Vlad sat down. "What is this for?" he asked softly. "I know you've had…moments of weakness, but you've had your anger under control for years."
Dan paused. His voice was tight. "I can't sleep. I have nightmares and these moments where—I don't know who I am or where I'm at." His voice then broke. "I can't run a company like this. I can't even breathe like this."
"Forget about the company," the father said, looking up at him and searching his eyes. "Alright? You are more important than the company. Perhaps you've had too much stress lately. That can…trigger various things, I know." Vlad hesitated. "Is it just anxiety?"
The boy ran a shaky hand through his tangled hair. "Maybe."
Thinking himself somehow cursed for making Valerie get evicted twice, Dan raided his own savings account, actively writing off the debt of hundreds of people in the Amity Park slums, buying up their loans and paying them off himself. Among them were Valerie and Damon Gray—but that did not stop his nightmares or odd episodes of mood swings and dissociation. When he failed to take his pill the next night, he dreamt of himself leaning over a lake.
His reflection was that of a demon, with red eyes and fangs and a skin color like death—but with his own face. It left him dizzy and distant and afraid. It made him fear that this was simply a new him to fit right along with his scarred face and antisocial behavior—a final nail in the coffin of whatever reputation he had left. With his looks disturbed and mind disturbed, the only thing left would be his money. And after missing so many days of work and making several mistakes, he feared the company board did not see him as fit to lead the company.

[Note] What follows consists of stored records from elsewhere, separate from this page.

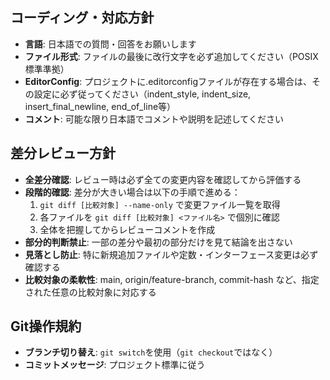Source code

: ## コーディング・対応方針

- **言語**: 日本語での質問・回答をお願いします
- **ファイル形式**: ファイルの最後に改行文字を必ず追加してください（POSIX標準準拠）
- **EditorConfig**: プロジェクトに.editorconfigファイルが存在する場合は、その設定に必ず従ってください（indent_style, indent_size, insert_final_newline, end_of_line等）
- **コメント**: 可能な限り日本語でコメントや説明を記述してください

## 差分レビュー方針

- **全差分確認**: レビュー時は必ず全ての変更内容を確認してから評価する
- **段階的確認**: 差分が大きい場合は以下の手順で進める：
  1. `git diff [比較対象] --name-only` で変更ファイル一覧を取得
  2. 各ファイルを `git diff [比較対象] <ファイル名>` で個別に確認
  3. 全体を把握してからレビューコメントを作成
- **部分的判断禁止**: 一部の差分や最初の部分だけを見て結論を出さない
- **見落とし防止**: 特に新規追加ファイルや定数・インターフェース変更は必ず確認する
- **比較対象の柔軟性**: main, origin/feature-branch, commit-hash など、指定された任意の比較対象に対応する

## Git操作規約

- **ブランチ切り替え**: `git switch`を使用（`git checkout`ではなく）
- **コミットメッセージ**: プロジェクト標準に従う
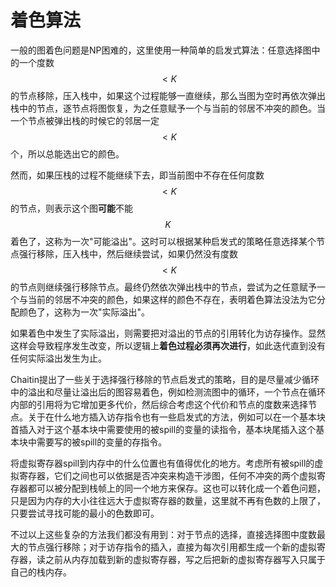 # 着色算法

一般的图着色问题是NP困难的，这里使用一种简单的启发式算法：任意选择图中的一个度数$$< K$$的节点移除，压入栈中，如果这个过程能够一直继续，那么当图为空时再依次弹出栈中的节点，逐节点将图恢复，为之任意赋予一个与当前的邻居不冲突的颜色。当一个节点被弹出栈的时候它的邻居一定$$< K$$个，所以总能选出它的颜色。

然而，如果压栈的过程不能继续下去，即当前图中不存在任何度数$$< K$$的节点，则表示这个图**可能**不能$$K$$着色了，这称为一次"可能溢出"。这时可以根据某种启发式的策略任意选择某个节点强行移除，压入栈中，然后继续尝试，如果仍然没有度数$$< K$$的节点则继续强行移除节点。最终仍然依次弹出栈中的节点，尝试为之任意赋予一个与当前的邻居不冲突的颜色，如果这样的颜色不存在，表明着色算法没法为它分配颜色了，这称为一次"实际溢出"。

如果着色中发生了实际溢出，则需要把对溢出的节点的引用转化为访存操作。显然这样会导致程序发生改变，所以逻辑上**着色过程必须再次进行**，如此迭代直到没有任何实际溢出发生为止。

Chaitin提出了一些关于选择强行移除的节点启发式的策略，目的是尽量减少循环中的溢出和尽量让溢出后的图容易着色，例如检测流图中的循环，一个节点在循环内部的引用将为它增加更多代价，然后综合考虑这个代价和节点的度数来选择节点。关于在什么地方插入访存指令也有一些启发式的方法，例如可以在一个基本块首插入对于这个基本块中需要使用的被spill的变量的读指令，基本块尾插入这个基本块中需要写的被spill的变量的存指令。

将虚拟寄存器spill到内存中的什么位置也有值得优化的地方。考虑所有被spill的虚拟寄存器，它们之间也可以依据是否冲突来构造干涉图，任何不冲突的两个虚拟寄存器都可以被分配到栈帧上的同一个地方来保存。这也可以转化成一个着色问题，只是因为内存的大小往往远大于虚拟寄存器的数量，这里就不再有色数的上限了，只要尝试寻找可能的最小的色数即可。

不过以上这些复杂的方法我们都没有用到：对于节点的选择，直接选择图中度数最大的节点强行移除；对于访存指令的插入，直接为每次引用都生成一个新的虚拟寄存器，读之前从内存加载到新的虚拟寄存器，写之后把新的虚拟寄存器写入只属于自己的栈内存。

The worst part of all was carrying around a medication like a crutch, feeling inadequate every twelve hours when he had to take it, or risk the consequences of a losing battle with his own mind. His father had said there was nothing to be ashamed about, but Dan struggled to believe him.
Just then, there was a knock at his bedroom door. It jarred him out of his thoughts.
"Hey," Valerie's voice was muffled, hesitant. "Can I come in?"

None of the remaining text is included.